Il est aussi possible que le lecteur s’interroge lui-même sur ce qu’incarne ce chef d’œuvre mondialement connu, sur ce qui en fait un chef d’œuvre, sur ce que lui-même y perçoit, ou au contraire sur ce qui en fait un portrait qui ne lui parle pas, à la surface duquel il reste. La relation à sa mère de Patrick est peut-être un peu appuyée, mais elle n’est pas moins universelle : chaque lectrice ou lecteur, quelle que soit sa situation, s’est interrogé dessus, a dû entamer ou faire le chemin de la séparation d’avec cette personne dans le ventre de laquelle il a vécu pendant la gestation, la personne qui a littéralement construit son corps. La représentation qu’en donne l’artiste s’avère très troublante : sa banalité, son visage dénué d’amour, mais aussi une forme de proximité physique attendrie. D’ailleurs, les dessins ne dégagent pas de fadeur, en fait ils montrent bien le quotidien de Patrick avec un bon niveau de détails dans les représentations, des zones du Louvre, immédiatement indentifiables, une Joconde très fidèle, aussi vraie que nature, quelques statues, d’autres œuvres d’art. Patrick baigne chaque jour dans des chefs d’œuvre, et cela finit par provoquer le lecteur sur sa propre relation à l’art. sa façon de les considérer, de les interpréter, de leur imposer le sens qu’il leur donne. Patrick lui-même donne plusieurs sens successifs à la Joconde : en fonction de son état d’esprit, Mona Lisa incarne une personne ou quelque chose de différent. Le sens est dans l’œil de celui qui contemple l’œuvre. Le lecteur n’est pas dupe : il sait que lui-même effectue sa propre interprétation et qu’elle s’avère changeante en fonction de son état d’esprit. Autant d’interprétations ou de sens à une œuvre d’art, que de personnes qui la contemplent. Et par voie de transposition, autant de sens possibles à cette bande dessinée qu’il est en train de lire.

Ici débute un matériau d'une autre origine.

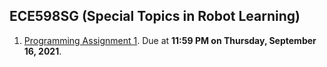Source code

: ## ECE598SG (Special Topics in Robot Learning)
1. [Programming Assignment 1](./MP1). Due at **11:59 PM on Thursday, September 16, 2021**.
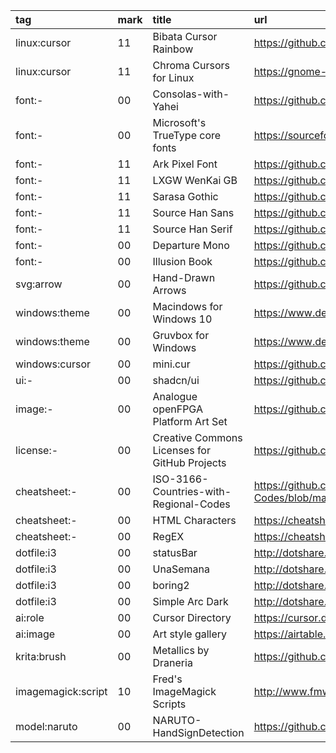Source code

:tag                | mark | title                                         | url
:-                 | :-   | :-                                            | :-
linux:cursor       | 11   | Bibata Cursor Rainbow                         | https://github.com/ful1e5/Bibata_Cursor_Rainbow
linux:cursor       | 11   | Chroma Cursors for Linux                      | https://gnome-look.org/p/2045954
font:-             | 00   | Consolas-with-Yahei                           | https://github.com/crvdgc/Consolas-with-Yahei
font:-             | 00   | Microsoft's TrueType core fonts               | https://sourceforge.net/projects/corefonts
font:-             | 11   | Ark Pixel Font                                | https://github.com/TakWolf/ark-pixel-font
font:-             | 11   | LXGW WenKai GB                                | https://github.com/lxgw/LxgwWenkaiGB
font:-             | 11   | Sarasa Gothic                                 | https://github.com/be5invis/Sarasa-Gothic
font:-             | 11   | Source Han Sans                               | https://github.com/adobe-fonts/source-han-sans
font:-             | 11   | Source Han Serif                              | https://github.com/adobe-fonts/source-han-serif
font:-             | 00   | Departure Mono                                | https://github.com/rektdeckard/departure-mono
font:-             | 00   | Illusion Book                                 | https://github.com/StevenLZH/IllusionBook
svg:arrow          | 00   | Hand-Drawn Arrows                             | https://github.com/eronred/handy-arrows
windows:theme      | 00   | Macindows for Windows 10                      | https://www.deviantart.com/niivu/art/Macindows-for-Windows-10-870073866
windows:theme      | 00   | Gruvbox for Windows                           | https://www.deviantart.com/niivu/art/Gruvbox-for-Windows-913766735
windows:cursor     | 00   | mini.cur                                      | https://github.com/rghv234/mini.cur
ui:-               | 00   | shadcn/ui                                     | https://github.com/shadcn-ui/ui
image:-            | 00   | Analogue openFPGA Platform Art Set            | https://github.com/spiritualized1997/openFPGA-Platform-Art-Set
license:-          | 00   | Creative Commons Licenses for GitHub Projects | https://github.com/santisoler/cc-licenses
cheatsheet:-       | 00   | ISO-3166-Countries-with-Regional-Codes        | https://github.com/lukes/ISO-3166-Countries-with-Regional-Codes/blob/master/all/all.csv)
cheatsheet:-       | 00   | HTML Characters                               | https://cheatsheets.zip/html-char
cheatsheet:-       | 00   | RegEX                                         | https://cheatsheets.zip/regex
dotfile:i3         | 00   | statusBar                                     | http://dotshare.it/dots/24/
dotfile:i3         | 00   | UnaSemana                                     | http://dotshare.it/dots/307/
dotfile:i3         | 00   | boring2                                       | http://dotshare.it/dots/588/
dotfile:i3         | 00   | Simple Arc Dark                               | http://dotshare.it/dots/1446/
ai:role            | 00   | Cursor Directory                              | https://cursor.directory/
ai:image           | 00   | Art style gallery                             | https://airtable.com/appGc7YdwCFVYwTK8/shrY4CRFRaIhLjiBe/tbldCHol3ABwHG9ex
krita:brush        | 00   | Metallics by Draneria                         | https://github.com/Draneria/Metallics-by-Draneria_Krita-Brushes
imagemagick:script | 10   | Fred's ImageMagick Scripts                    | http://www.fmwconcepts.com/imagemagick/filmgrain/index.php
model:naruto | 00 | NARUTO-HandSignDetection | https://github.com/Kazuhito00/NARUTO-HandSignDetection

D’ailleurs, comment lui arrivent-elles ces interprétations à Patrick ? Des réminiscences de ce qu’il a pu entendre des guides, certaines très séduisantes ? Peut-être des lectures faites par lui-même ? Ou une discussion avec un libraire ? Une librairie bien étrange que celle dans laquelle il pénètre, avec un libraire qui ne s’occupe que de cet unique client, de manière plus ou moins sibylline, et une pièce cocon envahie de livres dans laquelle il doit faire bon se réfugier. Cette exhortation en latin : Sapere Vedere, c’est-à-dire Savoir voir. Et puis ce voyage, ou plutôt ces voyages dans le monde de Mona Lisa, dans l’environnement du tableau, et hors cadre : de belles métaphores visuelles, à commencer par Sortir du cadre. L’enfant dans l’œuf, des inventions de Léonard de Vinci : voilà qui rappelle que le créateur de ce tableau était un génie. L’artiste aménage des visuels du maître, et leur choix atteste du fait que la scénariste a fait plus que survoler quelques images sur la toile. Le lecteur acquiert la conviction qu’elle-même a effectué ce cheminement de s’interroger sur son rapport aux œuvres d’art. À chaque fois, Mona Lisa prend les traits d’une personne différente, une projection de Patrick sur cette femme en fonction de ce qui accapare ses pensées. Progressivement, il se produit une catharsis au travers de la contemplation du tableau et de ce qu’il y projette. La Joconde reste inchangée, mais à chaque fois il la regarde d’un œil neuf, ou en tout cas différent, ce que montrent bien les dessins. Lors de sa rencontre suivante avec le libraire, celui-ci évoque la technique du sfumato, utilisée par de Vinci. Une autre métaphore s’impose : cela correspond également à l’effet produit par les réflexions et rêveries de Patrick sur lui-même. Jusqu’à cette image saisissante en page cent-neuf, d’un facsimilé de radiographie du tableau de la Joconde : il n’y a quasiment plus de personnage car il s’est ouvert aux autres, il a pour partie gommé ses propres frontières.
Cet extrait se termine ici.